I remember that one, I only saw it once on something like Chris Tarrant doing a review of TV.

sashh · 24/11/2014 04:16
SaggyAndLucy · 24/11/2014 04:25

Fucking THREADS!
To this day I remember this it dread! my DM thought it was a good idea to let my 8/9 year old self watch it. Not her best idea! Sad
On a lighter note, I remember one about not putting rugs down on highly polished floors. Something along the lines of "might as well have put a man trap there". IIRC the person in the ad had just left hospital...

nohysteriahere · 24/11/2014 08:26

Holy shit I wish I hadnt opened this thread (feeling sick emoticon)!

We moved around a lot when I was a child and although until now I couldnt remember any, I now have a whole load of memories. I can even remember where I lived for each one.

I have seen every one that has been mentioned no wonder I feel anxious about my kids.

We dont fly kites, we cross the road to avoid the substation, go the long way over the railway through the bridge, stay away from the farm 5mins away. I thought I was nuts, now I understand why!

Can I resupress these memories?

eeyoreeeyoreoh · 24/11/2014 09:07

I think we may have found the answer to why we're the generation who mollycoddle and helicopter our kids Grin

AdamLambsbreath · 24/11/2014 09:09

What on earth was the point of terrifying children about the possibility of a nuclear holocaust??

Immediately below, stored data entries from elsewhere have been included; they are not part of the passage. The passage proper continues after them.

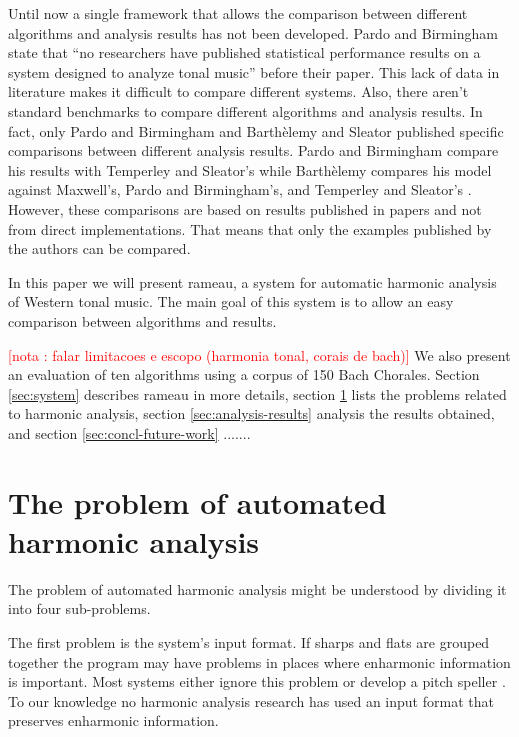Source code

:\documentclass{article}
\newcounter{notacounter}
\newcommand{\nota}[1]{
  \addtocounter{notacounter}{1}
  \textcolor{red}{[nota \arabic{notacounter}: #1]}
}
\begin{document}
Until now a single framework that allows the comparison between
different algorithms and analysis results has not been developed.
Pardo and Birmingham state that ``no researchers have published
statistical performance results on a system designed to analyze tonal
music'' \cite{pardo02:algorithms} before their paper. This lack of
data in literature makes it difficult to compare different systems.
Also, there aren't standard benchmarks to compare different algorithms
and analysis results. In fact, only Pardo and Birmingham
\cite{pardo00:automated} and Barthèlemy and Sleator
\cite{barthelemy01:figured} published specific comparisons between
different analysis results. Pardo and Birmingham compare his results
with Temperley and Sleator's \cite{temperley99:modeling} while
Barthèlemy compares his model against Maxwell's, Pardo and
Birmingham's, and Temperley and Sleator's
\cite{maxwell92:expert,temperley96:algorithm,pardo99:automated}.
However, these comparisons are based on results published in papers
and not from direct implementations. That means that only the examples
published by the authors can be compared.

In this paper we will present rameau, a system for automatic harmonic
analysis of Western tonal music. The main goal of this system is to
allow an easy comparison between algorithms and results. \nota{falar
  limitacoes e escopo (harmonia tonal, corais de bach)} We also
present an evaluation of ten algorithms using a corpus of 150 Bach
Chorales. Section \ref{sec:system} describes rameau in more details,
section \ref{sec:problem} lists the problems related to harmonic
analysis, section \ref{sec:analysis-results} analysis the results
obtained, and section \ref{sec:concl-future-work} .......

\section{The problem of automated harmonic analysis}
\label{sec:problem}

The problem of automated harmonic analysis might be understood by
dividing it into four sub-problems. 

The first problem is the system's input format. If sharps and flats
are grouped together the program may have problems in places where
enharmonic information is important. Most systems either ignore this
problem or develop a pitch speller \cite{temperley99:modeling}. To our
knowledge no harmonic analysis research has used an input format that
preserves enharmonic information.
\end{document}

I understand the point of films saying 'Stay away from railway lines' and 'Don't play on building sites', but what is a 9-year-old going to be able to do in the event of nuclear war? Hide under the stairs is about the extent of it, and even then we're all toast.

Making kids read books and watch films about how their world could be randomly destroyed by remote adults at any point just seems a bit cruel Sad

I grew up in the 80s so missed the worst of it, but I remember my mum saying that they had a plan in case of nuclear holocaust (hide in the pantry). Also there were still little leftovers of the nuclear fear, like a book we had to read in German class about a massive nuclear leak where everyone's hair fell out, kids got separated from parents and loads of the characters died of radiation poisoning. It was great.

meandjulio · 24/11/2014 20:07

I totally agree Adam. No idea what the aim was tbh. I think some of it was actually snobbery - that 'some kids' (probably working class ones) were too thick to understand dangers/world events unless they had it rammed home with super scary videos. Perhaps because their parents were supposed not to care or be good enough parents.

Alternatively it was a kind of psychological corporal punishment.

I'm truly amazed that any school scheduled 'Threads' in the classroom. What on earth! My school got a sixth form French Culture group to watch Jeremy Irons taking a lady from behind in 'Swann in Love'. Very educational for many of us, including the Christian Union sector who all walked out.

southwest1 · 24/11/2014 20:49

Thank you for posting the Cats in the Cradle video, I think it's brilliant, watched it at Uni.

I don't think anything beats the Northern Ireland speeding/road awareness films, they are quite awful in their realism.

SwedishEdith · 24/11/2014 21:05

Threads always crops up on nostalgia threads. There's a whole generation of us completely scarred ShockGrin

Frozenchipsareawful · 24/11/2014 21:09

The finishing line scared me. We had to watch it in assembly. A child of 70s education i was regularily subjected to traumatic films at school.. Wouldnt do it these days im sure!